Moving quickly, he disengaged the quick disconnects on the sidecar and separated the sidecar from the tug, leaving the tug on display.  He applied the various covers and tupperware add-ons to the tug to make it look like a Victory motorcycle to the casual eye and rapidly wheeled the sidecar into a nearby storage area.  He covered up the sidecar with a cover after ensuring the false bottom in the sidecar passenger compartment remained locked, security his special equipment and weapons.

Taking one last careful look, he moved silently back towards the dock area and let himself out a side door, blending rapidly into the night.  Later that day, Sunday, would be his meeting at the site where he'd left his Ural tug, he was to look for a brown-haired woman wearing a black top and jeans along with a black leather handbag and appearing to be just a Intermot spectator admiring the new motorcycles.

The rider looked forward to the meeting, as his contact had the details of the his next mission, rumor had it being somewhere in Norway.  He wondered what part his sidecar rig would play in that......

Image source: SonjaM

Previous appearance of "The Rider": A little mid-winter fiction


RichardM said...

Are you getting ready for NaNoWriMo (National Novel Writing Month)?
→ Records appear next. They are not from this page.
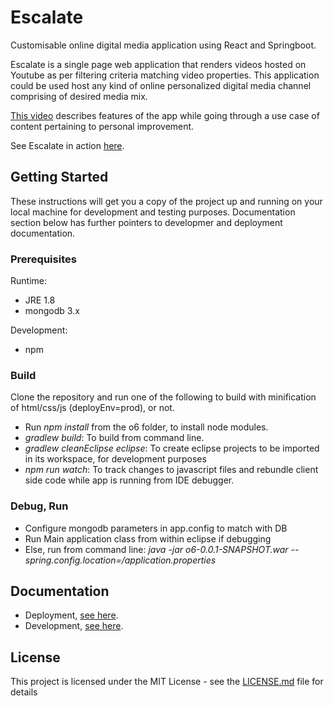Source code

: # Escalate

Customisable online digital media application using React and Springboot.

Escalate is a single page web application that renders videos hosted on Youtube as per filtering criteria matching video properties. This application could be used host any kind of online personalized digital media channel comprising of desired media mix.

[This video](https://www.youtube.com/watch?v=L1pKYqutHGQ) describes features of the app while going through a use case of content pertaining to personal improvement. 

See Escalate in action [here](https://escalate.opulencesix.com).

## Getting Started

These instructions will get you a copy of the project up and running on your local machine for development and testing purposes. Documentation section below has further pointers to developmer and deployment documentation.

### Prerequisites
Runtime:
* JRE 1.8
* mongodb 3.x

Development:
* npm

### Build

Clone the repository and run one of the following to build with minification of html/css/js (deployEnv=prod), or not.

* Run _npm install_ from the o6 folder, to install node modules. 
* _gradlew build_: To build from command line.
* _gradlew cleanEclipse eclipse_: To create eclipse projects to be imported in its workspace, for development purposes
* _npm run watch_: To track changes to javascript files and rebundle client side code while app is running from IDE debugger.

### Debug, Run
* Configure mongodb parameters in app.config to match with DB
* Run Main application class from within eclipse if debugging
* Else, run from command line: _java -jar o6-0.0.1-SNAPSHOT.war  --spring.config.location=<path>/application.properties_
  
## Documentation

* Deployment, [see here](https://github.com/opulencesix/Escalate/wiki/Deployment).
* Development, [see here](https://github.com/opulencesix/Escalate/wiki/Development).

## License

This project is licensed under the MIT License - see the [LICENSE.md](LICENSE) file for details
It starts in only 20 days....

redlegsrides said...

Richard LOL, no, never heard of that...this is just whimsy

SonjaM said...

The transformation was a job well done. Nobody could see the difference. It was only once that a spectator and Ural rider himself, who fell through the cracks of the initial screening at the entrance had asked some incriminating questions and posed a potential threat of uncovering the truth. Quick action was taken to remove him from the scene by claiming that he bothered the hostesses.

Rumour has it that the order books are full and Victory and Ural are closely cooperating to cope with the high demand.

One more step towards peaceful collaboration with the former enemy, and wipe out the last reminders of the cold war.

BeemerGirl said...

Hey...leaving the story in limbo... :)

redlegsrides said...


As the expression goes.....always leave them wanting for more. Thanks for reading this stuff, what did you think?

How did you like jack Riepe's new book?

redlegsrides said...

Thanks Sonja for the addition to this short tale of intrigue....shall "we" continue it then?

Blue Turtle said...

Nice story you have here. I love your style and humor. Excellent post.

J. Harp@HR Licence

Jack Riepe said...

Dear Sir:

I read this story on the edge of my seat, wondering where it could possibly lead. The material's reliance on the accurate description of military equipment and protocol added a great deal of credibility to the text.

I thought this might have been a thinly-veiled description of an actual covert operation, until I got to the point where a sexy female voice was alleged to have said, "Oilheads drool."

Had the voice been that of a hoarse, whiskey tenor, advanced in years, or that of a harpy from MacBeth, I would have bought it. Had the rider said, "Airheads rule," and the woman relied, "Kiss my ass," I would have sworn the military was dropping Urals all over the place.

Now I am guessing that the secret compartment in the sidecar holds extra batteries, hand grenade alternators, wheel bearings, and assorted nuts and bolts made from metal instead of molded fruit cocktail.

My guess is that Victory motorcycles will shortly sport sidecars that look like jeweled Easter eggs. However, I still can't see you riding one...

Neat lead in to an ongoing serial.

Fondest regards,
Twisted Roads

redlegsrides said...

Blue Turtle, thanks for reading this stuff and commenting

redlegsrides said...

Hello Jack, you've apparently an insight into the provisioning list for air-dropped Urals....we shall find that source and silence it.

As to whether this will be ongoing or not...we shall see. The muse strikes but rarely, and often with a big hammer.